La "modestie" apparente de l’image vidéo ("sale", tramée, vernaculaire) n’a d’égale que sa puissance conceptuelle. Au confluent d’autres types d’images (cinéma, télévision, arts plastiques) auxquels elle se greffe ponctuellement, la vidéo n’est pas seulement une image-objet, elle est en même temps une image-processus : elle est "l’acte même du regard". Elle constitue, dans une époque saturée d’images, un instrument majeur pour poser la question de l'impact des dites-images, et du (des) regard(s) que nous portons sur elles. Avec la vidéo, l’image redevient, potentiellement, un événement. C’est à ce titre que la vidéo nous permet de "faire le point", à un moment précis de notre histoire, sur l’évolution et la portée des divers dispositifs d’images qui nous entourent.

 

L'image et son référent : enjeux esthétiques

Si l’essence de la vidéo est introuvable, cela ne veut pas dire qu’on ne puisse pas l’approcher pour elle-même ; qu’on ne puisse pas "essayer de lui donner un corps esthétique" en posant la question de sa place dans la grande histoire des systèmes de représentation et des machines de production d’images ; qu’on ne puisse pas s’interroger sur l’existence d’un langage audiovisuel propre à la vidéo – c'est-à-dire un langage qui se distinguerait des catégories cinématographiques (le plan, la profondeur de champ, le hors-champ, le montage, etc.) pour privilégier les termes de composition, d’épaisseur ou de mixage d’images ; ou qu’on ne puisse pas, enfin, reconnaître les puissances spécifiques de la vidéo lorsque celles-ci sont mobilisées par des artistes parmi les plus importants du temps présent (au premier rang desquels Jean-Luc Godard ou Bill Viola).

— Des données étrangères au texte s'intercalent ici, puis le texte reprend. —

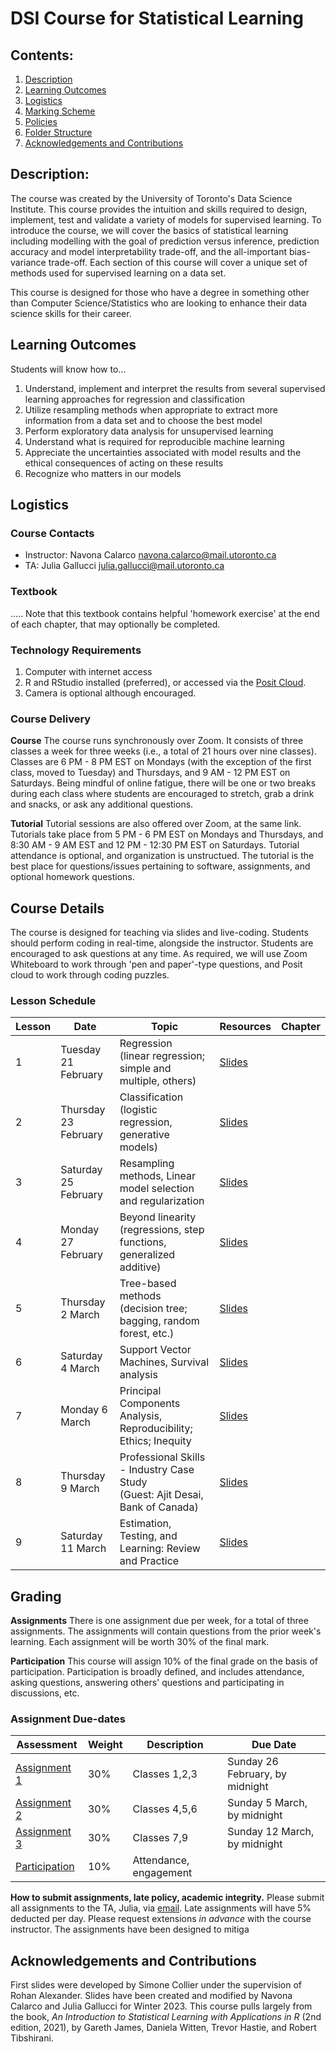# DSI Course for Statistical Learning

## Contents:
1. [Description](https://github.com/rachaellam/dsi-workshop#description)
2. [Learning Outcomes](https://github.com/rachaellam/dsi-workshop#learning-outcomes)
3. [Logistics](https://github.com/rachaellam/dsi-workshop#logistics)
4. [Marking Scheme](https://github.com/rachaellam/dsi-workshop#marking-scheme)
5. [Policies](https://github.com/rachaellam/dsi-workshop#policies)
6. [Folder Structure](https://github.com/rachaellam/dsi-workshop#folder-structure)
7. [Acknowledgements and Contributions](https://github.com/rachaellam/dsi-workshop#acknowledgements-and-contributions)

## Description:
The course was created by the University of Toronto's Data Science Institute. This course provides the intuition and skills required to design, implement, test and validate a variety of models for supervised learning. To introduce the course, we will cover the basics of statistical learning including modelling with the goal of prediction versus inference, prediction accuracy and model interpretability trade-off, and the all-important bias-variance trade-off. Each section of this course will cover a unique set of methods used for supervised learning on a data set.

This course is designed for those who have a degree in something other than Computer Science/Statistics who are looking to enhance their data science skills for their career.

## Learning Outcomes
Students will know how to...
1. Understand, implement and interpret the results from several supervised learning approaches for regression and classification
2. Utilize resampling methods when appropriate to extract more information from a data set and to choose the best model
3. Perform exploratory data analysis for unsupervised learning
4. Understand what is required for reproducible machine learning
5. Appreciate the uncertainties associated with model results and the ethical consequences of acting on these results
6. Recognize who matters in our models

## Logistics

### Course Contacts
* Instructor: Navona Calarco [navona.calarco@mail.utoronto.ca](navona.calarco@mail.utoronto.ca)
* TA: Julia Gallucci [julia.gallucci@mail.utoronto.ca](julia.gallucci@mail.utoronto.ca)

### Textbook
.....
Note that this textbook contains helpful 'homework exercise' at the end of each chapter, that may optionally be completed.

### Technology Requirements
1. Computer with internet access
2. R and RStudio installed (preferred), or accessed via the [Posit Cloud](https://posit.cloud/). 
3. Camera is optional although encouraged. 

### Course Delivery
**Course** The course runs synchronously over Zoom. It consists of three classes a week for three weeks (i.e., a total of 21 hours over nine classes). Classes are 6 PM - 8 PM EST on Mondays (with the exception of the first class, moved to Tuesday) and Thursdays, and 9 AM - 12 PM EST on Saturdays. Being mindful of online fatigue, there will be one or two breaks during each class where students are encouraged to stretch, grab a drink and snacks, or ask any additional questions.

**Tutorial** Tutorial sessions are also offered over Zoom, at the same link. Tutorials take place from 5 PM - 6 PM EST on Mondays and Thursdays, and 8:30 AM - 9 AM EST and 12 PM - 12:30 PM EST on Saturdays. Tutorial attendance is optional, and organization is unstructued. The tutorial is the best place for questions/issues pertaining to software, assignments, and optional homework questions.

## Course Details
The course is designed for teaching via slides and live-coding. Students should perform coding in real-time, alongside the instructor. Students are encouraged to ask questions at any time. As required, we will use Zoom Whiteboard to work through 'pen and paper'-type questions, and Posit cloud to work through coding puzzles.

### Lesson Schedule
| Lesson | Date                   | Topic                                                                               |  Resources | Chapter |
|--------|------------------------|-------------------------------------------------------------------------------------|------------| --------|
| 1      | Tuesday 21 February    | Regression <br>(linear regression; simple and multiple, others)                     | [Slides]() |
| 2      | Thursday 23 February   | Classification <br>(logistic regression, generative models)                         | [Slides]() |            
| 3      | Saturday 25 February   | Resampling methods, Linear model selection and regularization                       | [Slides]() |                     
| 4      | Monday 27 February     | Beyond linearity <br>(regressions, step functions, generalized additive)            | [Slides]() |                 
| 5      | Thursday 2 March       | Tree-based methods<br>(decision tree; bagging, random forest, etc.)                 | [Slides]() |                     
| 6      | Saturday 4 March       | Support Vector Machines, Survival analysis                                          | [Slides]() |                   
| 7      | Monday 6 March         | Principal Components Analysis, Reproducibility; Ethics; Inequity                    | [Slides]() |                    
| 8      | Thursday 9 March       | Professional Skills - Industry Case Study  <br>(Guest: Ajit Desai, Bank of Canada)  | [Slides]() |                   
| 9      | Saturday 11 March      | Estimation, Testing, and Learning: Review and Practice                              | [Slides]() |                                                 
## Grading 

**Assignments** There is one assignment due per week, for a total of three assignments. The assignments will contain questions from the prior week's learning. Each assignment will be worth 30% of the final mark. 

**Participation** This course will assign 10% of the final grade on the basis of participation. Participation is broadly defined, and includes attendance, asking questions, answering others' questions and participating in discussions, etc.

### Assignment Due-dates
| Assessment       | Weight | Description     | Due Date |
|------------------|--------|-----------------|----------|
| [Assignment 1]() | 30%    | Classes 1,2,3   |  Sunday 26 February, by midnight |
| [Assignment 2]() | 30%    | Classes 4,5,6   |  Sunday 5 March, by midnight     |
| [Assignment 3]() | 30%    | Classes 7,9     |  Sunday 12 March, by midnight    |
| [Participation]()| 10%    | Attendance, engagement  |             |

**How to submit assignments, late policy, academic integrity.**
Please submit all assignments to the TA, Julia, via [email](julia.gallucci@mail.utoronto.ca). Late assignments will have 5% deducted per day. Please request extensions *in advance* with the course instructor. The assignments have been designed to mitiga

## Acknowledgements and Contributions
First slides were developed by Simone Collier under the supervision of Rohan Alexander. Slides have been created and modified by Navona Calarco and Julia Gallucci for Winter 2023. This course pulls largely from the book, *An Introduction to Statistical
Learning with Applications in R* (2nd edition, 2021), by Gareth James, Daniela Witten, Trevor Hastie, and Robert Tibshirani.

L’ouvrage constitue, sur tous ces points, une référence incontournable. Son ambition théorique, principalement déployée dans les huit premiers textes, est considérable. L’article inaugural et séminal intitulé "L’ombre, le miroir, l’index", en est une excellente illustration. Il propose de revenir aux origines de l’image – du principe même de toute image – pour montrer en quoi les premiers dispositifs "légendaires" à l’origine de la peinture (parmi lesquels le miroir de Narcisse, mais également le dispositif inventé par la fille du potier de Sicyone qui, selon Pline l’Ancien, aurait tracé sur un mur les contours de l’ombre projetée du corps de son amant) contiennent en germe les principes de la photo et de la vidéo. La thèse défendue est que la photo et la vidéo, en tant que régimes d’images, prennent leur source dans des "scènes primitives" largement antérieures à leurs apparitions effectives en tant que technologies (le geste décisif de la jeune femme de Sicyone, par exemple, anticipe les techniques d’images à venir dans la mesure où il consiste, déjà, à "fixer" sur un plan récepteur une image obtenue par une projection lumineuse, qui manifeste la présence ponctuelle de son "modèle").

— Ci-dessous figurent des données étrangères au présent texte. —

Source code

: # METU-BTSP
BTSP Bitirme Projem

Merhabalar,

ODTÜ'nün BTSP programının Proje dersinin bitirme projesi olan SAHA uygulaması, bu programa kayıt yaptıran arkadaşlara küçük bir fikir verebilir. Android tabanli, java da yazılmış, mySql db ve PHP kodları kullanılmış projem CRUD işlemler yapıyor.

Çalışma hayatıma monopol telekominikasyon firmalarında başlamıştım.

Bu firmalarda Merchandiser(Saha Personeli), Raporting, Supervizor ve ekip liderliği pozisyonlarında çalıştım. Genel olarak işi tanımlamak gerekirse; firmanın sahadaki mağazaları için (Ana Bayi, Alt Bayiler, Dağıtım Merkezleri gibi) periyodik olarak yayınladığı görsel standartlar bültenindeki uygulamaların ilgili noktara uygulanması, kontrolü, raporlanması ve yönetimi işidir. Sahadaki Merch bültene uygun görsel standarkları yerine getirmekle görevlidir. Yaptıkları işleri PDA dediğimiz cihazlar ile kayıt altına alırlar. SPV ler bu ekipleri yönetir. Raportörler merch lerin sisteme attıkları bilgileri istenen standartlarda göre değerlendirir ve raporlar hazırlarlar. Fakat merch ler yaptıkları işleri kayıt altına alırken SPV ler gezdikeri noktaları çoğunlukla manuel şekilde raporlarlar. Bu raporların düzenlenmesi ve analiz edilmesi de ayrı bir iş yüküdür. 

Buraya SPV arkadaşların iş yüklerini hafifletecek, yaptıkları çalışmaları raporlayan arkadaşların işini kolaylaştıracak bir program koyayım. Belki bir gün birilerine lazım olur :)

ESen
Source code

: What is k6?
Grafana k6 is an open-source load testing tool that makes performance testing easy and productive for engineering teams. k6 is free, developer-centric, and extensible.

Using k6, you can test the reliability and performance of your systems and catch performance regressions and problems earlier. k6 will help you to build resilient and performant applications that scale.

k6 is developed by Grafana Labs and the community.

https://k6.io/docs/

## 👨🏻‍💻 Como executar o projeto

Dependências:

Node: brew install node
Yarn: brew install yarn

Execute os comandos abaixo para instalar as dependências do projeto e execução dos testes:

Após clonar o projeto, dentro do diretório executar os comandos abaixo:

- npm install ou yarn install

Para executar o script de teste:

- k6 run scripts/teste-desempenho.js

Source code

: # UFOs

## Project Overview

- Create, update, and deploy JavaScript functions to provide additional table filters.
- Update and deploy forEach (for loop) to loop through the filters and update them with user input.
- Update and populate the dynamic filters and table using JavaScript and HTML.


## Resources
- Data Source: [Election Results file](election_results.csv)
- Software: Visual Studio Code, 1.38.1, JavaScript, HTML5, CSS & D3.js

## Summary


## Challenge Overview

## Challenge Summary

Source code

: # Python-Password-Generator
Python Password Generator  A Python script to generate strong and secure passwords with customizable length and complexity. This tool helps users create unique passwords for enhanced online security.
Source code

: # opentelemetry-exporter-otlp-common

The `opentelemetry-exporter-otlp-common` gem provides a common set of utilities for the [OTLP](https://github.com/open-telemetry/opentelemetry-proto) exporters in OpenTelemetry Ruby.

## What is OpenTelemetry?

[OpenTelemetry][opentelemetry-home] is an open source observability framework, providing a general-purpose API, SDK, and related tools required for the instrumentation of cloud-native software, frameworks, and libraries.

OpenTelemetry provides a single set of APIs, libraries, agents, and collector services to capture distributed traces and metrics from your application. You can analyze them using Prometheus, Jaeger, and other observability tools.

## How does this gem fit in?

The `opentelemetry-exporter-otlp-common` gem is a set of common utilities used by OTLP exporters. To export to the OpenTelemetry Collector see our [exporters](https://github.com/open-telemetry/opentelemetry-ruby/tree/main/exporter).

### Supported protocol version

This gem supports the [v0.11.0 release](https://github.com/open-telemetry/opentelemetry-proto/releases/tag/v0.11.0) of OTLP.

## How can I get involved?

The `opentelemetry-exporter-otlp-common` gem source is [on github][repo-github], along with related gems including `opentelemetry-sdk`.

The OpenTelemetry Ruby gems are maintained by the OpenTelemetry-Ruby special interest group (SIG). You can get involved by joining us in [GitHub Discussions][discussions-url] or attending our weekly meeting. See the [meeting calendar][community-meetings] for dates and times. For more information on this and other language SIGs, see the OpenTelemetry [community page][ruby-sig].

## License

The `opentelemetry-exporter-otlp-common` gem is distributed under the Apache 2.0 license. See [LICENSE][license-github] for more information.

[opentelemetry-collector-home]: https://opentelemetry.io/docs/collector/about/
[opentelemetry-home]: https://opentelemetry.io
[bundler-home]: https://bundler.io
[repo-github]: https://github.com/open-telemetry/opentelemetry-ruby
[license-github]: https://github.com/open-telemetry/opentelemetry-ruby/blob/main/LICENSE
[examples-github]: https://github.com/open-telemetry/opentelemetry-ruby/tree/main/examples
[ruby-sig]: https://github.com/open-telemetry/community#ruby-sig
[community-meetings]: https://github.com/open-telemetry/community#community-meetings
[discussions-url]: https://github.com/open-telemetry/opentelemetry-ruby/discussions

L’approche de la photo et de la vidéo par le biais de ces "scènes primitives" permet dès lors de les définir et de les comprendre à nouveaux frais, en les reliant à la catégorie conceptuelle de l’index : la photographie et l’art vidéo sont conçus comme "deux formes de pensée artistique qui renouent, en tant que pratiques indiciaires, avec la forme théorique de la peinture saisie dans son moment "originaire" ", c’est-à-dire dans le fantasme de son origine, travaillé par la question de la présence et de la contiguïté du référent (de l’empreinte, de la trace), tout autant, sinon davantage, que par la question de la ressemblance. Parmi les points d’aboutissement contemporains de cette histoire parallèle des images-index, on trouve notamment les dispositifs vidéo en circuit fermé (qui simultanéisent l’enregistrement d’un corps par la caméra et sa visualisation sur un écran), qui tentent de s’approcher au plus près de cet "idéal inaccessible qui nous a été donné comme l’Origine de la peinture : la représentation de sa propre ombre".

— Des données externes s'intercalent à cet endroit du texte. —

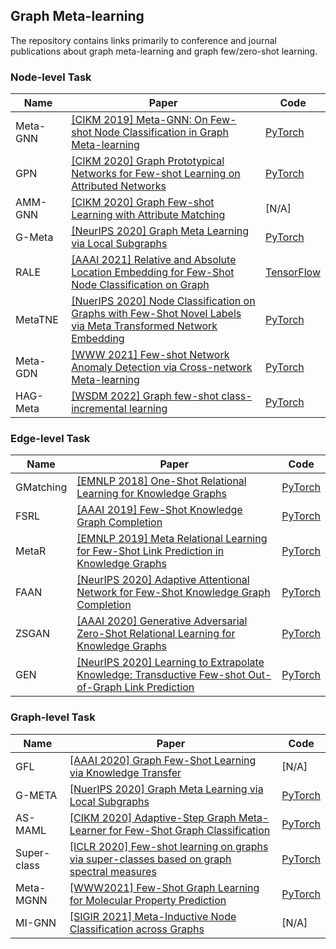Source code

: ## Graph Meta-learning
The repository contains links primarily to conference and journal publications about graph meta-learning and graph few/zero-shot learning. 

### Node-level Task
|Name|Paper|Code
|---|---|---|
|Meta-GNN|[[CIKM 2019] Meta-GNN: On Few-shot Node Classification in Graph Meta-learning](https://arxiv.org/pdf/1905.09718.pdf)|[PyTorch](https://github.com/ChengtaiCao/Meta-GNN)
|GPN|[[CIKM 2020] Graph Prototypical Networks for Few-shot Learning on Attributed Networks](https://arxiv.org/pdf/2006.12739.pdf)|[PyTorch](https://github.com/kaize0409/GPN_Graph-Few-shot)
|AMM-GNN|[[CIKM 2020] Graph Few-shot Learning with Attribute Matching](http://www.public.asu.edu/~kding9/pdf/CIKM2020_AMM.pdf)|[N/A]
|G-Meta|[[NeurIPS 2020] Graph Meta Learning via Local Subgraphs](https://arxiv.org/pdf/2006.07889.pdf)|[PyTorch](https://github.com/mims-harvard/G-Meta)
|RALE|[[AAAI 2021] Relative and Absolute Location Embedding for Few-Shot Node Classification on Graph](https://fangyuan1st.github.io/paper/AAAI21_RALE.pdf)|[TensorFlow](https://github.com/shuaiOKshuai/RALE)
|MetaTNE|[[NuerIPS 2020] Node Classification on Graphs with Few-Shot Novel Labels via Meta Transformed Network Embedding](https://arxiv.org/pdf/2007.02914.pdf)|[PyTorch](https://github.com/llan-ml/MetaTNE)
|Meta-GDN|[[WWW 2021] Few-shot Network Anomaly Detection via Cross-network Meta-learning](https://dl.acm.org/doi/pdf/10.1145/3442381.3449922?casa_token=wAEWlJ-gzFoAAAAA:xy36Lut5RVBQhdraG2lfBauW6K-j-TTGfCqc622wdNZ2J1FhaHk3zJ2ezWhy1D3uPy1WXY7gd2Uy)|[PyTorch](https://github.com/kaize0409/Meta-GDN_AnomalyDetection)
|HAG-Meta|[[WSDM 2022] Graph few-shot class-incremental learning](https://dl.acm.org/doi/abs/10.1145/3488560.3498455)|[PyTorch]([https://github.com/kaize0409/Meta-GDN_AnomalyDetection](https://github.com/Zhen-Tan-dmml/GFCIL))

### Edge-level Task
|Name|Paper|Code
|---|---|---|
|GMatching|[[EMNLP 2018] One-Shot Relational Learning for Knowledge Graphs](https://arxiv.org/pdf/1808.09040.pdf)|[PyTorch](https://github.com/xwhan/One-shot-Relational-Learning)
|FSRL|[[AAAI 2019] Few-Shot Knowledge Graph Completion](http://www.meng-jiang.com/pubs/fsrl-aaai20/fsrl-aaai20-paper.pdf)|[PyTorch](https://github.com/chuxuzhang/AAAI2020_FSRL)
|MetaR|[[EMNLP 2019] Meta Relational Learning for Few-Shot Link Prediction in Knowledge Graphs](https://aclanthology.org/D19-1431.pdf)|[PyTorch](https://github.com/AnselCmy/MetaR)
|FAAN|[[NeurIPS 2020] Adaptive Attentional Network for Few-Shot Knowledge Graph Completion](https://arxiv.org/pdf/2010.09638.pdf)|[PyTorch](https://github.com/JiaweiSheng/FAAN)
|ZSGAN|[[AAAI 2020] Generative Adversarial Zero-Shot Relational Learning for Knowledge Graphs](https://arxiv.org/pdf/2001.02332.pdf)|[PyTorch](https://github.com/Panda0406/Zero-shot-knowledge-graph-relational-learning)
|GEN|[[NeurIPS 2020] Learning to Extrapolate Knowledge: Transductive Few-shot Out-of-Graph Link Prediction](https://arxiv.org/pdf/2006.06648.pdf)|[PyTorch](https://github.com/JinheonBaek/GEN)


### Graph-level Task
|Name|Paper|Code
|---|---|---|
|GFL|[[AAAI 2020] Graph Few-Shot Learning via Knowledge Transfer](http://www.meng-jiang.com/pubs/gfl-aaai20/gfl-aaai20-paper.pdf)|[N/A]
|G-META|[[NuerIPS 2020] Graph Meta Learning via Local Subgraphs](https://proceedings.neurips.cc/paper/2020/file/412604be30f701b1b1e3124c252065e6-Paper.pdf)|[PyTorch](https://github.com/mims-harvard/G-MetaL)
|AS-MAML|[[CIKM 2020] Adaptive-Step Graph Meta-Learner for Few-Shot Graph Classification](https://arxiv.org/pdf/2003.08246.pdf)|[PyTorch](https://github.com/NingMa-AI/AS-MAML)
|Super-class|[[ICLR 2020] Few-shot learning on graphs via super-classes based on graph spectral measures](https://arxiv.org/pdf/2002.12815.pdf)|[PyTorch](https://github.com/chauhanjatin10/GraphsFewShot)
|Meta-MGNN|[[WWW2021] Few-Shot Graph Learning for Molecular Property Prediction](https://dl.acm.org/doi/pdf/10.1145/3442381.3450112?casa_token=_7Jgn7QEFNQAAAAA:2R4orCHFYE8qdIhDeligmCMrMOa1jVyo6Gj8NGZlGhcQ0kGdrTDvhWeHy5rU7hO_Y0B-DEUO-l7s)|[PyTorch](https://github.com/zhichunguo/Meta-MGNN)
|MI-GNN|[[SIGIR 2021] Meta-Inductive Node Classification across Graphs](https://arxiv.org/pdf/2105.06725.pdf)|[N/A]
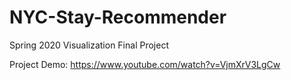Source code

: # NYC-Stay-Recommender
Spring 2020 Visualization Final Project

Project Demo: https://www.youtube.com/watch?v=VjmXrV3LgCw
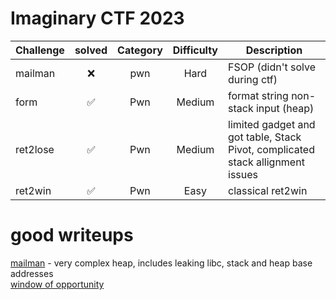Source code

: # Imaginary CTF 2023

| Challenge | solved | Category | Difficulty | Description | 
| --- | :---: | :---: | :--: | --- |
| mailman | ❌ | pwn | Hard | FSOP (didn't solve during ctf) |
| form | ✅ | Pwn | Medium | format string non-stack input (heap) |
| ret2lose | ✅ | Pwn | Medium | limited gadget and got table, Stack Pivot, complicated stack allignment issues |
| ret2win | ✅ | Pwn | Easy | classical ret2win |

# good writeups
[mailman](https://sekai.team/blog/imaginary-ctf-2023/mailman/#secrets) - very complex heap, includes leaking libc, stack and heap base addresses  
[window of opportunity](https://hackmd.io/@capri/SyQS6Eo9n#)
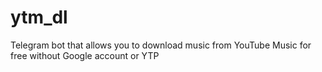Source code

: # ytm_dl
 Telegram bot that allows you to download music from YouTube Music for free without Google account or YTP
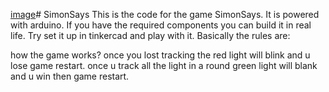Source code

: [image](https://github.com/IsMoNgai/SimonSays/assets/137124115/ec96a610-1c90-40c4-92cc-a6bacb0e8380)# SimonSays
This is the code for the game SimonSays. It is powered with arduino. If you have the required components you can build it in real life.
Try set it up in tinkercad and play with it.
Basically the rules are:

how the game works?
once you lost tracking the red light will blink and u lose game restart.
once u track all the light in a round green light will blank and u win then game restart.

Se situant à un haut niveau de conceptualisation, la réflexion de Philippe Dubois n’est pour autant jamais abstraite ou désincarnée : cette histoire parallèle des images (qui est en même temps une véritable histoire des techniques d’images) a affaire avec des catégories telles que le désir amoureux, le manque, l’inquiétude existentielle, le rapport à la transcendance, etc. L’étude analytique et théorique des formes est toujours raccordée à celle de leurs significations immédiates, toujours en prise avec les grandes émotions humaines, avec ces énergies et ces affects qui nous propulsent chaque jour au cœur du monde. On peut citer, à titre d’exemple, le beau commentaire qu’effectue l’auteur sur le récit par Pline l’Ancien du geste de la jeune femme de Sicyone :

"Les circonstances amoureuses dans lesquelles se déroule cette histoire mythique de la naissance de la peinture, et qui la motivent directement, ne sont évidemment pas innocentes. Il est clair en particulier que cela indique une évidente congruence entre désir et index. Ce que la fable pose finalement, c’est qu’au regard du désir, la représentation ne vaut pas tant comme ressemblance que comme trace. Pour l’amante qui cherche à conjurer l’absence imminente de celui qu’elle aime (comme on sait, il n’y a de désir que sur fond de manque), l’important est de trouver une chose qui émane directement de lui, qui soit le témoignage de la présence réelle du corps référentiel. La proximité physique qui définit le statut spécifique de l’index correspond tout à fait aux exigences de la relation amoureuse. La leçon de la fable est bien celle-ci : la mimesis vient après la contiguïté, le désir passe d’abord par la métonymie et la peinture naît index parce que le désir la fonde."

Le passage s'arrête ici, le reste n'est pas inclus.